Wing-level manager responsible for all KMI key distribution, accountability and COMSEC training.

COMSEC Responsible Officer (CRO)

Unit-level individual administering physical security and user training for a COMSEC sub-account.

COMSEC Authorized User

Person trained, cleared and designated to use COMSEC materials and equipment unescorted.

Controlled Area

Facility where entry is limited to protect resources vulnerable to theft, compromise or destruction.

Restricted Area

Military area employing special security measures; unauthorized entry may be met with lethal force.

Sensitive Compartmented Information Facility (SCIF)

Restricted area accredited for storing and processing SCI under stringent physical and technical controls.

Standard Form 702 (SF 702)

Security Container Check Sheet affixed to safes/vaults to record opening, closing and checks.

Standard Form 701 (SF 701)

Activity Security Checklist used to record end-of-day security checks of areas holding classified info.

Standard Form 153 (SF 153)

COMSEC Material Report documenting inventory, transfer, destruction or hand-receipt of COMSEC items.

AFCOMSEC Form 16

Inventory checklist used for daily/shift inventories of COMSEC material in each container.

AF Form 1109

Visitor Register Log for recording escorted visitors not on the access list.

Accounting Legend Code (ALC)-1

COMSEC items requiring continuous cradle-to-grave accountability; daily inventory by short title, edition, reg #, quantity.

Accounting Legend Code (ALC)-2

Cryptographic equipment inventoried by short title and quantity; continuous accountability required.

Accounting Legend Code (ALC)-4

Publications with limited accountability; inventory only when directed by COMSEC manager.

Accounting Legend Code (ALC)-6

Category reserved for electronic (modernized) keys.

Routine Destruction

Normal disposal of superseded or obsolete COMSEC material using approved methods (burn, crosscut shred, pulp).

Precautionary Destruction

Pre-emptive destruction when enemy attack is probable and compromise imminent.

Emergency Destruction

Rapid destruction of COMSEC material when capture or compromise is unavoidable.
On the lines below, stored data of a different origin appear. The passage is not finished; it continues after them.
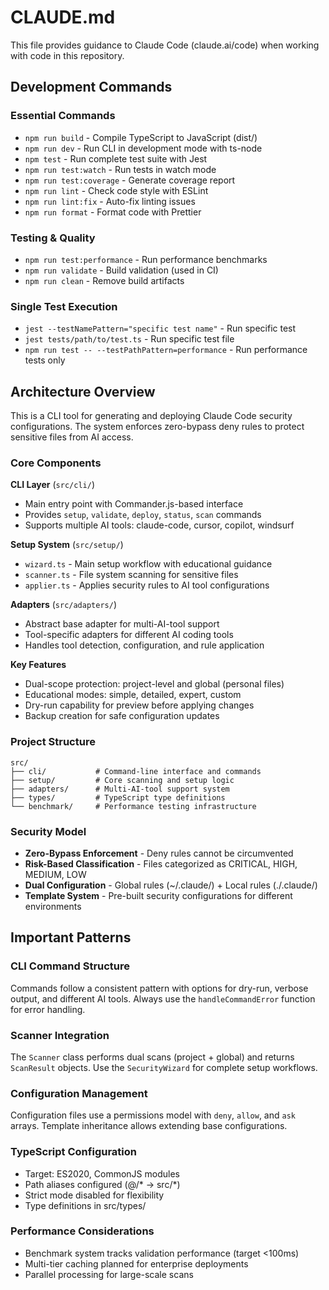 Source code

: # CLAUDE.md

This file provides guidance to Claude Code (claude.ai/code) when working with code in this repository.

## Development Commands

### Essential Commands
- `npm run build` - Compile TypeScript to JavaScript (dist/)
- `npm run dev` - Run CLI in development mode with ts-node
- `npm test` - Run complete test suite with Jest
- `npm run test:watch` - Run tests in watch mode
- `npm run test:coverage` - Generate coverage report
- `npm run lint` - Check code style with ESLint
- `npm run lint:fix` - Auto-fix linting issues
- `npm run format` - Format code with Prettier

### Testing & Quality
- `npm run test:performance` - Run performance benchmarks
- `npm run validate` - Build validation (used in CI)
- `npm run clean` - Remove build artifacts

### Single Test Execution
- `jest --testNamePattern="specific test name"` - Run specific test
- `jest tests/path/to/test.ts` - Run specific test file
- `npm run test -- --testPathPattern=performance` - Run performance tests only

## Architecture Overview

This is a CLI tool for generating and deploying Claude Code security configurations. The system enforces zero-bypass deny rules to protect sensitive files from AI access.

### Core Components

**CLI Layer** (`src/cli/`)
- Main entry point with Commander.js-based interface
- Provides `setup`, `validate`, `deploy`, `status`, `scan` commands
- Supports multiple AI tools: claude-code, cursor, copilot, windsurf

**Setup System** (`src/setup/`)
- `wizard.ts` - Main setup workflow with educational guidance
- `scanner.ts` - File system scanning for sensitive files
- `applier.ts` - Applies security rules to AI tool configurations

**Adapters** (`src/adapters/`)
- Abstract base adapter for multi-AI-tool support
- Tool-specific adapters for different AI coding tools
- Handles tool detection, configuration, and rule application

**Key Features**
- Dual-scope protection: project-level and global (personal files)
- Educational modes: simple, detailed, expert, custom
- Dry-run capability for preview before applying changes
- Backup creation for safe configuration updates

### Project Structure
```
src/
├── cli/           # Command-line interface and commands
├── setup/         # Core scanning and setup logic
├── adapters/      # Multi-AI-tool support system
├── types/         # TypeScript type definitions
└── benchmark/     # Performance testing infrastructure
```

### Security Model
- **Zero-Bypass Enforcement** - Deny rules cannot be circumvented
- **Risk-Based Classification** - Files categorized as CRITICAL, HIGH, MEDIUM, LOW
- **Dual Configuration** - Global rules (~/.claude/) + Local rules (./.claude/)
- **Template System** - Pre-built security configurations for different environments

## Important Patterns

### CLI Command Structure
Commands follow a consistent pattern with options for dry-run, verbose output, and different AI tools. Always use the `handleCommandError` function for error handling.

### Scanner Integration
The `Scanner` class performs dual scans (project + global) and returns `ScanResult` objects. Use the `SecurityWizard` for complete setup workflows.

### Configuration Management
Configuration files use a permissions model with `deny`, `allow`, and `ask` arrays. Template inheritance allows extending base configurations.

### TypeScript Configuration
- Target: ES2020, CommonJS modules
- Path aliases configured (@/* → src/*)
- Strict mode disabled for flexibility
- Type definitions in src/types/

### Performance Considerations
- Benchmark system tracks validation performance (target <100ms)
- Multi-tier caching planned for enterprise deployments
- Parallel processing for large-scale scans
Emergency Action Plan (EAP)

Task-card plan outlining steps to protect or destroy COMSEC material during emergencies.

Controlled Access Requirements

Need-to-know, proper security clearance and positive identification—all required for unescorted COMSEC access.

Lock Combination Classification

Combination is classified equal to highest material in container and changed bi-annually or upon compromise.

Cryptanalysis

Science of defeating cryptographic systems to reveal plaintext without prior knowledge of the key.